Wendell Berry's Remarks at The Carnegie Center, 28 January 2015
07 February 2015
The Carnegie Center for Literacy and Learning has posted Mr. Berry's remarks on the occasion of his induction into the Kentucky Writers Hall of Fame. It begins like this:
In the spring of 1964,Tanya and I and our children had been living in New York for two years. When my work in the city ended that spring, we loaded ourselves and our belongings into a Volkswagon beetle with a luggage rack on top and took the New Jersey Turnpike south. We were returning to Kentucky — to settle, as it turned out, permanently in my home country in Henry County. On my part, this homecoming cost a good deal of worry. Just about every one of my literary friends had told me that I was ruining myself, and I was unable entirely to disbelieve them. Why would a young writer leave a good job in New York, where all the best artistic life and talent had gathered, to go to Kentucky?
There are no uncontrolled plots” in a person’s life. I have no proof that I would not have done better to stay in New York. But I see that in retrospect my story has gained the brightening of a certain comedy. When I turned my back supposedly on the best of artistic life and talent in New York and came to Kentucky, half believing in my predicted ruin, who was here? Well, among many dear and indispensable others: James Still, Harlan Hubbard, Harry Caudill, Guy Davenport, and Gene Meatyard. All of them I came to know and, I hope, to be influenced by. In 1964 also Thomas Merton was living in Kentucky. I can’t say that I knew him as I knew the others, but I had read The Sign of Jonas when it was published in 1953. Tanya and I, by courtesy of Gene Meatyard, visited Merton twice at Gethsemani and to live here was to feel his presence and his influence. I met Harriet Arnow in, I think, 1955 when I first encountered Mr. Still, at the only writer’s conference I ever attended. Many years later I met her again, spoke to her and shook her hand, remembering from then on her eyes and the testing look she gave me. No book more confirms my native agrarianism than The Dollmaker.

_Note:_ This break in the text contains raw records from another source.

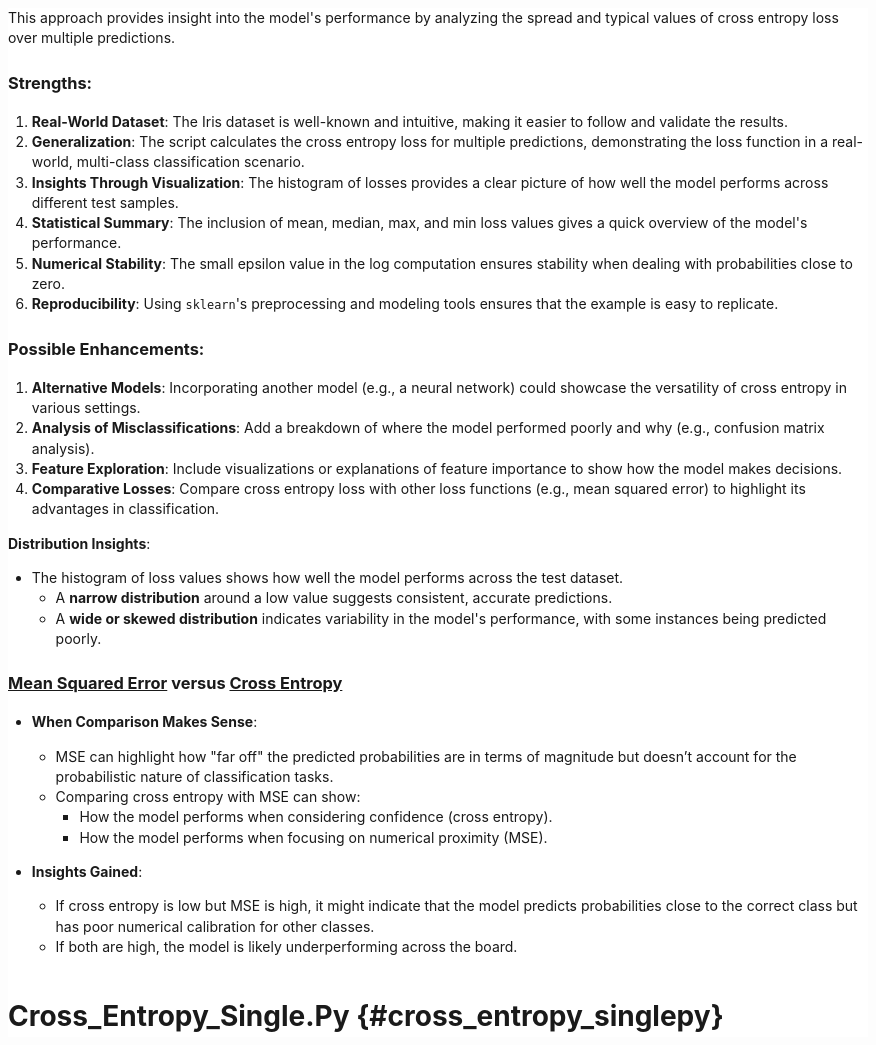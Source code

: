 This approach provides insight into the model's performance by analyzing the spread and typical values of cross entropy loss over multiple predictions.

### Strengths:

1. **Real-World Dataset**: The Iris dataset is well-known and intuitive, making it easier to follow and validate the results.
2. **Generalization**: The script calculates the cross entropy loss for multiple predictions, demonstrating the loss function in a real-world, multi-class classification scenario.
3. **Insights Through Visualization**: The histogram of losses provides a clear picture of how well the model performs across different test samples.
4. **Statistical Summary**: The inclusion of mean, median, max, and min loss values gives a quick overview of the model's performance.
5. **Numerical Stability**: The small epsilon value in the log computation ensures stability when dealing with probabilities close to zero.
6. **Reproducibility**: Using `sklearn`'s preprocessing and modeling tools ensures that the example is easy to replicate.

### Possible Enhancements:

1. **Alternative Models**: Incorporating another model (e.g., a neural network) could showcase the versatility of cross entropy in various settings.
2. **Analysis of Misclassifications**: Add a breakdown of where the model performed poorly and why (e.g., confusion matrix analysis).
3. **Feature Exploration**: Include visualizations or explanations of feature importance to show how the model makes decisions.
4. **Comparative Losses**: Compare cross entropy loss with other loss functions (e.g., mean squared error) to highlight its advantages in classification.

**Distribution Insights**:

- The histogram of loss values shows how well the model performs across the test dataset.
    - A **narrow distribution** around a low value suggests consistent, accurate predictions.
    - A **wide or skewed distribution** indicates variability in the model's performance, with some instances being predicted poorly.

### [Mean Squared Error](#mean-squared-error) versus [Cross Entropy](#cross-entropy)

- **When Comparison Makes Sense**:
    - MSE can highlight how "far off" the predicted probabilities are in terms of magnitude but doesn’t account for the probabilistic nature of classification tasks.
    - Comparing cross entropy with MSE can show:
        - How the model performs when considering confidence (cross entropy).
        - How the model performs when focusing on numerical proximity (MSE).
        
- **Insights Gained**:
    - If cross entropy is low but MSE is high, it might indicate that the model predicts probabilities close to the correct class but has poor numerical calibration for other classes.
    - If both are high, the model is likely underperforming across the board.


# Cross_Entropy_Single.Py {#cross_entropy_singlepy}
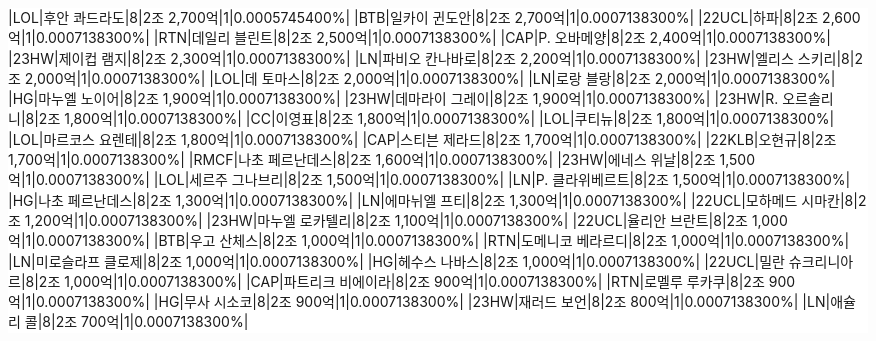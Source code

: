 |LOL|후안 콰드라도|8|2조 2,700억|1|0.0005745400%|
|BTB|일카이 귄도안|8|2조 2,700억|1|0.0007138300%|
|22UCL|하파|8|2조 2,600억|1|0.0007138300%|
|RTN|데일리 블린트|8|2조 2,500억|1|0.0007138300%|
|CAP|P. 오바메양|8|2조 2,400억|1|0.0007138300%|
|23HW|제이컵 램지|8|2조 2,300억|1|0.0007138300%|
|LN|파비오 칸나바로|8|2조 2,200억|1|0.0007138300%|
|23HW|엘리스 스키리|8|2조 2,000억|1|0.0007138300%|
|LOL|데 토마스|8|2조 2,000억|1|0.0007138300%|
|LN|로랑 블랑|8|2조 2,000억|1|0.0007138300%|
|HG|마누엘 노이어|8|2조 1,900억|1|0.0007138300%|
|23HW|데마라이 그레이|8|2조 1,900억|1|0.0007138300%|
|23HW|R. 오르솔리니|8|2조 1,800억|1|0.0007138300%|
|CC|이영표|8|2조 1,800억|1|0.0007138300%|
|LOL|쿠티뉴|8|2조 1,800억|1|0.0007138300%|
|LOL|마르코스 요렌테|8|2조 1,800억|1|0.0007138300%|
|CAP|스티븐 제라드|8|2조 1,700억|1|0.0007138300%|
|22KLB|오현규|8|2조 1,700억|1|0.0007138300%|
|RMCF|나초 페르난데스|8|2조 1,600억|1|0.0007138300%|
|23HW|에네스 위날|8|2조 1,500억|1|0.0007138300%|
|LOL|세르주 그나브리|8|2조 1,500억|1|0.0007138300%|
|LN|P. 클라위베르트|8|2조 1,500억|1|0.0007138300%|
|HG|나초 페르난데스|8|2조 1,300억|1|0.0007138300%|
|LN|에마뉘엘 프티|8|2조 1,300억|1|0.0007138300%|
|22UCL|모하메드 시마칸|8|2조 1,200억|1|0.0007138300%|
|23HW|마누엘 로카텔리|8|2조 1,100억|1|0.0007138300%|
|22UCL|율리안 브란트|8|2조 1,000억|1|0.0007138300%|
|BTB|우고 산체스|8|2조 1,000억|1|0.0007138300%|
|RTN|도메니코 베라르디|8|2조 1,000억|1|0.0007138300%|
|LN|미로슬라프 클로제|8|2조 1,000억|1|0.0007138300%|
|HG|헤수스 나바스|8|2조 1,000억|1|0.0007138300%|
|22UCL|밀란 슈크리니아르|8|2조 1,000억|1|0.0007138300%|
|CAP|파트리크 비에이라|8|2조 900억|1|0.0007138300%|
|RTN|로멜루 루카쿠|8|2조 900억|1|0.0007138300%|
|HG|무사 시소코|8|2조 900억|1|0.0007138300%|
|23HW|재러드 보언|8|2조 800억|1|0.0007138300%|
|LN|애슐리 콜|8|2조 700억|1|0.0007138300%|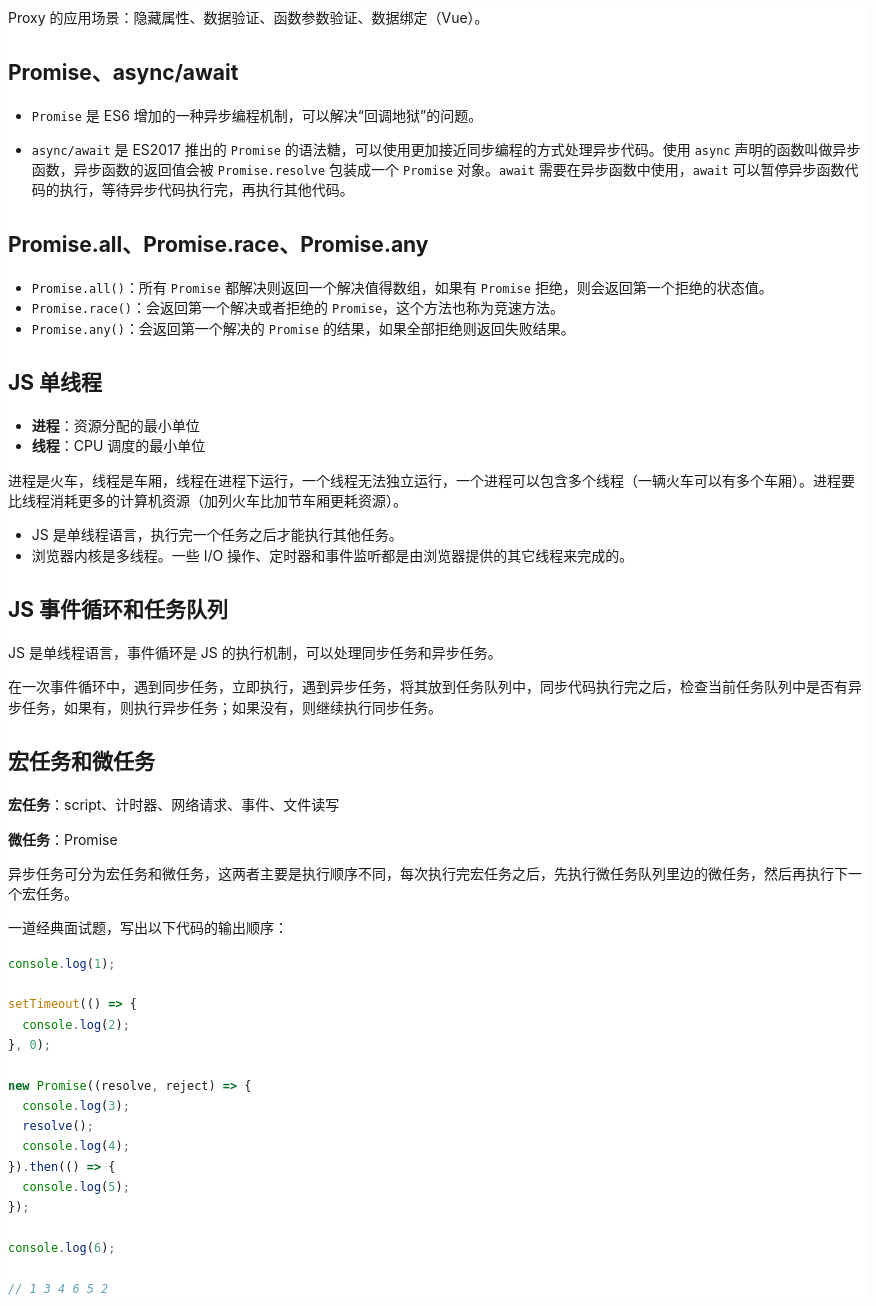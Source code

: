 Proxy 的应用场景：隐藏属性、数据验证、函数参数验证、数据绑定（Vue）。



## Promise、async/await

- `Promise` 是 ES6 增加的一种异步编程机制，可以解决“回调地狱”的问题。

- `async/await` 是 ES2017 推出的 `Promise` 的语法糖，可以使用更加接近同步编程的方式处理异步代码。使用 `async` 声明的函数叫做异步函数，异步函数的返回值会被 `Promise.resolve` 包装成一个 `Promise` 对象。`await` 需要在异步函数中使用，`await` 可以暂停异步函数代码的执行，等待异步代码执行完，再执行其他代码。



## Promise.all、Promise.race、Promise.any

- `Promise.all()`：所有 `Promise` 都解决则返回一个解决值得数组，如果有 `Promise` 拒绝，则会返回第一个拒绝的状态值。
- `Promise.race()`：会返回第一个解决或者拒绝的 `Promise`，这个方法也称为竞速方法。
- `Promise.any()`：会返回第一个解决的 `Promise` 的结果，如果全部拒绝则返回失败结果。



## JS 单线程

- **进程**：资源分配的最小单位
- **线程**：CPU 调度的最小单位

进程是火车，线程是车厢，线程在进程下运行，一个线程无法独立运行，一个进程可以包含多个线程（一辆火车可以有多个车厢）。进程要比线程消耗更多的计算机资源（加列火车比加节车厢更耗资源）。

- JS 是单线程语言，执行完一个任务之后才能执行其他任务。
- 浏览器内核是多线程。一些 I/O 操作、定时器和事件监听都是由浏览器提供的其它线程来完成的。



## JS 事件循环和任务队列

JS 是单线程语言，事件循环是 JS 的执行机制，可以处理同步任务和异步任务。

在一次事件循环中，遇到同步任务，立即执行，遇到异步任务，将其放到任务队列中，同步代码执行完之后，检查当前任务队列中是否有异步任务，如果有，则执行异步任务；如果没有，则继续执行同步任务。



## 宏任务和微任务

**宏任务**：script、计时器、网络请求、事件、文件读写

**微任务**：Promise

异步任务可分为宏任务和微任务，这两者主要是执行顺序不同，每次执行完宏任务之后，先执行微任务队列里边的微任务，然后再执行下一个宏任务。

一道经典面试题，写出以下代码的输出顺序：

```js
console.log(1);

setTimeout(() => {
  console.log(2);
}, 0);

new Promise((resolve, reject) => {
  console.log(3);
  resolve();
  console.log(4);
}).then(() => {
  console.log(5);
});

console.log(6);

// 1 3 4 6 5 2
```
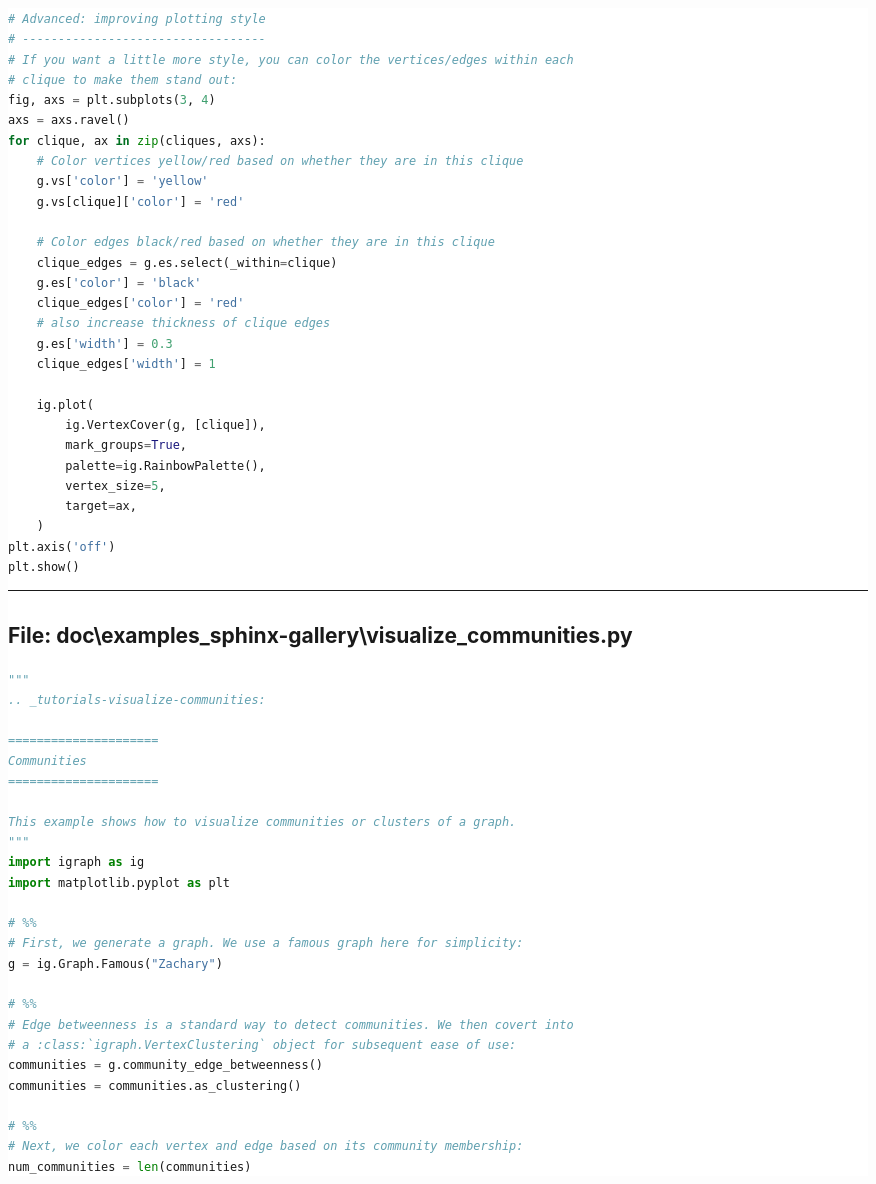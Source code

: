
 ```python
# Advanced: improving plotting style
# ----------------------------------
# If you want a little more style, you can color the vertices/edges within each
# clique to make them stand out:
fig, axs = plt.subplots(3, 4)
axs = axs.ravel()
for clique, ax in zip(cliques, axs):
    # Color vertices yellow/red based on whether they are in this clique
    g.vs['color'] = 'yellow'
    g.vs[clique]['color'] = 'red'

    # Color edges black/red based on whether they are in this clique
    clique_edges = g.es.select(_within=clique)
    g.es['color'] = 'black'
    clique_edges['color'] = 'red'
    # also increase thickness of clique edges
    g.es['width'] = 0.3
    clique_edges['width'] = 1

    ig.plot(
        ig.VertexCover(g, [clique]),
        mark_groups=True,
        palette=ig.RainbowPalette(),
        vertex_size=5,
        target=ax,
    )
plt.axis('off')
plt.show()

```

---

## <a name="doc-examples_sphinx-gallery-visualize_communities-py"></a>File: doc\examples_sphinx-gallery\visualize_communities.py

```python
"""
.. _tutorials-visualize-communities:

=====================
Communities
=====================

This example shows how to visualize communities or clusters of a graph.
"""
import igraph as ig
import matplotlib.pyplot as plt

# %%
# First, we generate a graph. We use a famous graph here for simplicity:
g = ig.Graph.Famous("Zachary")

# %%
# Edge betweenness is a standard way to detect communities. We then covert into
# a :class:`igraph.VertexClustering` object for subsequent ease of use:
communities = g.community_edge_betweenness()
communities = communities.as_clustering()

# %%
# Next, we color each vertex and edge based on its community membership:
num_communities = len(communities)
```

My point is that in 1964, for a young writer in Kentucky and in need of sustenance, sustenance was here. In the fifty years that have followed, the gathering in Kentucky of Kentucky writers has grown much larger. It would take me a while just to call their names: old friends, allies, influences, members, permitting me to be a member, of an unending, enlightening, entertaining, comforting, indispensable conversation. Hy further point is that in 2015, for an old writer in Kentucky and in need of sustenance, sustenance is here. [sic]
Of literary or writerly life in Kentucky I have no worries. It seems lively, various, and dispersed enough to continue, which is all I can presume to ask.
My worries begin when I think of the literary life of Kentucky in the context of the state of Kentucky: a commonwealth enriched by a diversity of regions, but gravely and lastingly fragmented by divisions that are economic, social, cultural, and institutional. These divisions have given us a burdening history of abuse — of land abuse but also and inevitably of the abuse of people, for people and land cannot be destroyed or conserved except together. We all know our history of social and cultural division, from the Indian wars of the 18th Century to legal discrimination against homosexuals in the 21st. And we know how our many divisions, beginning in the lives of persons, become fixed in public and institutional life.